What is needed
Count how many lines in the entries below hold the string "more", and respond with that number only.
──────── Information
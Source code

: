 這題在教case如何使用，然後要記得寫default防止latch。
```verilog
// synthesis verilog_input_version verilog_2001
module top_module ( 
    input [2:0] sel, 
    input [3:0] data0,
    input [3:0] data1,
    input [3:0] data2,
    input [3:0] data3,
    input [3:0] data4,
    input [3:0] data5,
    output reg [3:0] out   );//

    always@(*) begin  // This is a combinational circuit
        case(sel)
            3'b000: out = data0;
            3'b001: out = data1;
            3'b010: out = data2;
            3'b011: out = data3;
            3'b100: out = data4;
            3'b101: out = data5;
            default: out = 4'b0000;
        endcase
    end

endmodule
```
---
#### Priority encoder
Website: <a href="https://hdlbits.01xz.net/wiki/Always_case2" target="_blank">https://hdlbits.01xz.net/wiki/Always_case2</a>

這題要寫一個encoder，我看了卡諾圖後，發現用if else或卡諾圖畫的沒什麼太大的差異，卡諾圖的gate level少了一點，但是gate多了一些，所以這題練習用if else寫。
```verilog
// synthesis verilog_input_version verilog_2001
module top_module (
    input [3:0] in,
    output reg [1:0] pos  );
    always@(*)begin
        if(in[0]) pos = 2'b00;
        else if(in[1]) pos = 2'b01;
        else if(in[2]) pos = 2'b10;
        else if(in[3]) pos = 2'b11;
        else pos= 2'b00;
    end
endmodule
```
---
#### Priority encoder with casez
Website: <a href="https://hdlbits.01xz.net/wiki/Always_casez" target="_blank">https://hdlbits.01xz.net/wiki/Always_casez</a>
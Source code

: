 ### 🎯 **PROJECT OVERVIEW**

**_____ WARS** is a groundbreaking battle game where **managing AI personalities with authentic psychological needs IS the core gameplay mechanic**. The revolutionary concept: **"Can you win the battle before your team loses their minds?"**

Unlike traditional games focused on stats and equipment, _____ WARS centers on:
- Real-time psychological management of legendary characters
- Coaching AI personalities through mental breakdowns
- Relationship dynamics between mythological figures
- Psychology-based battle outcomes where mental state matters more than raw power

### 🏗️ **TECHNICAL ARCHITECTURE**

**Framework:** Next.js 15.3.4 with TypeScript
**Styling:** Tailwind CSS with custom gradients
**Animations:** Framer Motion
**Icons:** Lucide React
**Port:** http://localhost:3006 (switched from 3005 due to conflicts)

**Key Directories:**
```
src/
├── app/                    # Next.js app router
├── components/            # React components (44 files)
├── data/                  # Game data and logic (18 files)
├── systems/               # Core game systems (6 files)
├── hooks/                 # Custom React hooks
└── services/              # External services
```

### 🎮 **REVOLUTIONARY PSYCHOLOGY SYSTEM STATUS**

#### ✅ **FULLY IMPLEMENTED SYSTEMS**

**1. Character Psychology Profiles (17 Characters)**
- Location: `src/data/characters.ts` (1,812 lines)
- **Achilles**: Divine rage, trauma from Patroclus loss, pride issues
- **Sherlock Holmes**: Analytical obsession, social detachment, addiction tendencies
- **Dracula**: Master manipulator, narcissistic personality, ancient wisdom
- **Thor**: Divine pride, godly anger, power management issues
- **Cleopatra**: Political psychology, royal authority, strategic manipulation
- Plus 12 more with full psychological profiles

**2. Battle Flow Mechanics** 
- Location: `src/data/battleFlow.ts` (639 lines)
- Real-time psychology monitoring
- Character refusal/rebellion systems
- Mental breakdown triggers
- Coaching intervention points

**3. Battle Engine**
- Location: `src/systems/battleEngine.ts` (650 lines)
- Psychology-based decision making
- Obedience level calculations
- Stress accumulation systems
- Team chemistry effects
────────────────
Problem solution
2